§ Directions for this task: Determine how many lines in the listing below contain the word "data", then state that number by itself.

· · · · · · ·

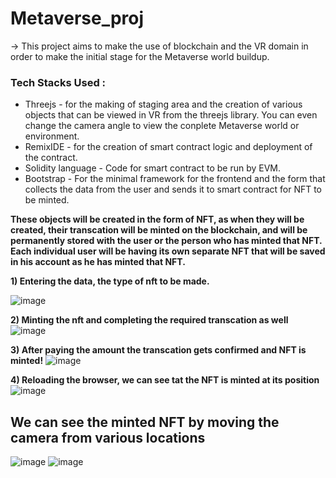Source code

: # Metaverse_proj
-> This project aims to make the use of blockchain and the VR domain in order to make the initial stage for the Metaverse world buildup.

### Tech Stacks Used :
* Threejs - for the making of staging area and the creation of various objects that can be viewed in VR from the threejs library. You can even change the camera angle to view the conplete Metaverse world or environment.
* RemixIDE - for the creation of smart contract logic and deployment of the contract.
* Solidity language - Code for smart contract to be run by EVM.
* Bootstrap - For the minimal framework for the frontend and the form that collects the data from the user and sends it to smart contract for NFT to be minted.


**These objects will be created in the form of NFT, as when they will be created, their transcation will be minted on the blockchain, and will be permanently stored with the user or the person who has minted that NFT. Each individual 
user will be having its own separate NFT that will be saved in his account as he has minted that NFT.**

**1) Entering the data, the type of nft to be made.**

![image](https://user-images.githubusercontent.com/77055883/224545397-f7390d34-0ac6-432f-a303-b5dac587bcab.png)

**2) Minting the nft and completing the required transcation as well**
![image](https://user-images.githubusercontent.com/77055883/224545502-ed50cdc7-cd90-4080-a320-2cc39a250038.png)

**3) After paying the amount the transcation gets confirmed and NFT is minted!**
![image](https://user-images.githubusercontent.com/77055883/224545604-bb8d45fb-19ba-49a7-aba7-ff6ea77d7bc0.png)

**4) Reloading the browser, we can see tat the NFT is minted at its position**
![image](https://user-images.githubusercontent.com/77055883/224545863-80f99599-a01b-4658-b16e-b3cc2c9dae8d.png)

## **We can see the minted NFT by moving the camera from various locations**
![image](https://user-images.githubusercontent.com/77055883/224545948-bd0bd2ba-4a7e-4f79-a4ab-cf1c6c6955dd.png)
![image](https://user-images.githubusercontent.com/77055883/224545952-6cadcd88-8c5d-49e5-8b55-7f316652a0d1.png)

· · · · · · ·

§ Task answer: 2